ECLI:NL:GHAMS:2019:2588

Gerechtshof Amsterdam

Datum uitspraak
16 juli 2019
Publicatiedatum
22 juli 2019
Zaaknummer
200.217.734/01
Instantie
Gerechtshof Amsterdam
Type
Uitspraak
Rechtsgebied
Civiel recht
Procedures
  • Hoger beroep
Vindplaatsen
  • Rechtspraak.nl
AI samenvatting door LexboostAutomatisch gegenereerd

Huurrecht woonruimte en bewijslevering in geschil tussen huurder en gemeente

In deze zaak, die voor het Gerechtshof Amsterdam diende, gaat het om een geschil tussen een appellant, een huurder, en de Gemeente Amsterdam over de huurvoorwaarden en de bewijslevering van een gemaakte afspraak. De appellant had eerder een tussenarrest ontvangen waarin hij was toegelaten om getuigen te horen over een voorstel dat door een vertegenwoordiger van de gemeente zou zijn gedaan. Dit voorstel betrof de aanvang van een nieuwe huurovereenkomst per 1 januari 2016, ter compensatie van vertragingen en overlast. De appellant heeft op 15 januari 2019 drie getuigen gehoord, maar de gemeente heeft afgezien van contra-enquête.

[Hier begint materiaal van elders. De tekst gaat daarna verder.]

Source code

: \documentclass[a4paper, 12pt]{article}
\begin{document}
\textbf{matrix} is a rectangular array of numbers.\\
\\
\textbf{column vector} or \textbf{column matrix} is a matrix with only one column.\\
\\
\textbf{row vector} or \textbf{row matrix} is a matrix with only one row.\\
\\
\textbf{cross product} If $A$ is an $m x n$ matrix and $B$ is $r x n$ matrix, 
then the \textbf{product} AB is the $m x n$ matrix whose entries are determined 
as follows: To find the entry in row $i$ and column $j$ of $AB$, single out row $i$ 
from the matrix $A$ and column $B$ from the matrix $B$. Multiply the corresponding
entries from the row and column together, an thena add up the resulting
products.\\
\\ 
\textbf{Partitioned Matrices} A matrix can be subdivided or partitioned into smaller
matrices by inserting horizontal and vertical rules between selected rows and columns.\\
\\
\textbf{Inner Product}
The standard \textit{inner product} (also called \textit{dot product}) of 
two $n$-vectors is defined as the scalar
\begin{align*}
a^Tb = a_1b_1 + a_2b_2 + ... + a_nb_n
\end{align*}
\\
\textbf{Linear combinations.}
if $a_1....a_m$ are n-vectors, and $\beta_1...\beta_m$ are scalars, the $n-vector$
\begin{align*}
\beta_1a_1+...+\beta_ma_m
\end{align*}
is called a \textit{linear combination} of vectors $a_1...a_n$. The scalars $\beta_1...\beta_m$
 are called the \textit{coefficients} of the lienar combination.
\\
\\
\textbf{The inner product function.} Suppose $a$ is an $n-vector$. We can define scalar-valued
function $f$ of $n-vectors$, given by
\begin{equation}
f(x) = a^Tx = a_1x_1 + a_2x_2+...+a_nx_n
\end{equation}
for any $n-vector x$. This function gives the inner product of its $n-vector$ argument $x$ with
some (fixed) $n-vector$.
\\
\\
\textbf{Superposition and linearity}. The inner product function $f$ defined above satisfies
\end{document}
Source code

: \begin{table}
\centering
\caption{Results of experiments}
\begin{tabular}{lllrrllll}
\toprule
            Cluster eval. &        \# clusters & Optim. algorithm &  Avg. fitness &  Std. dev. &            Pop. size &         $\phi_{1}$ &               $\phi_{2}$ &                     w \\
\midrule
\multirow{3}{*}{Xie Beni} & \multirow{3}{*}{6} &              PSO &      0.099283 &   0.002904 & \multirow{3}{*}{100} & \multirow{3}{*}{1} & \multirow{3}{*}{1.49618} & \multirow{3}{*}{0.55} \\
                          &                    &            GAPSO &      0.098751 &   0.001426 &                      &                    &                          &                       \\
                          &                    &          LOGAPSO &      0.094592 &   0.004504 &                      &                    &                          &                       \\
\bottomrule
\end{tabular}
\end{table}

Het hof heeft de getuigenverklaringen van de appellant en de andere getuigen, [B] en [C], beoordeeld. De appellant verklaarde dat hij een voorstel had ontvangen van [B] voor een nieuwe huurovereenkomst, terwijl [B] en [C] ontkenden dat er een dergelijk voorstel was gedaan. Het hof concludeert dat de appellant niet in zijn bewijslevering is geslaagd, omdat de getuigenverklaringen van [B] en [C] meer geloofwaardigheid hadden dan die van de appellant. Hierdoor faalde de appellant in zijn grieven en werd hij verplicht om huur te betalen over de periode van september 2014 tot en met juli 2016.

Het hof heeft de gemeente ook in de gelegenheid gesteld om eindafrekeningen met betrekking tot de servicekosten in te dienen, maar de gemeente heeft hiervan geen gebruik gemaakt. Het hof houdt verdere beslissingen aan en verwijst de zaak naar de rol van 13 augustus 2019 voor verdere behandeling.

Uitspraak

GERECHTSHOF AMSTERDAM

afdeling civiel recht en belastingrecht, team I
zaaknummer : 200.217.734/01
zaaknummer rechtbank Amsterdam : 5229547 CV EXPL 16-21442
arrest van de meervoudige burgerlijke kamer van 16 juli 2019
inzake
[appellant] ,
wonend te [woonplaats] ,
appellant,
advocaat: mr. R.P. Seger te Loenen aan de Vecht,
tegen
GEMEENTE AMSTERDAM,
zetelend te Amsterdam,
geïntimeerde,
advocaat: mr. E.H.J. Slager te Amsterdam.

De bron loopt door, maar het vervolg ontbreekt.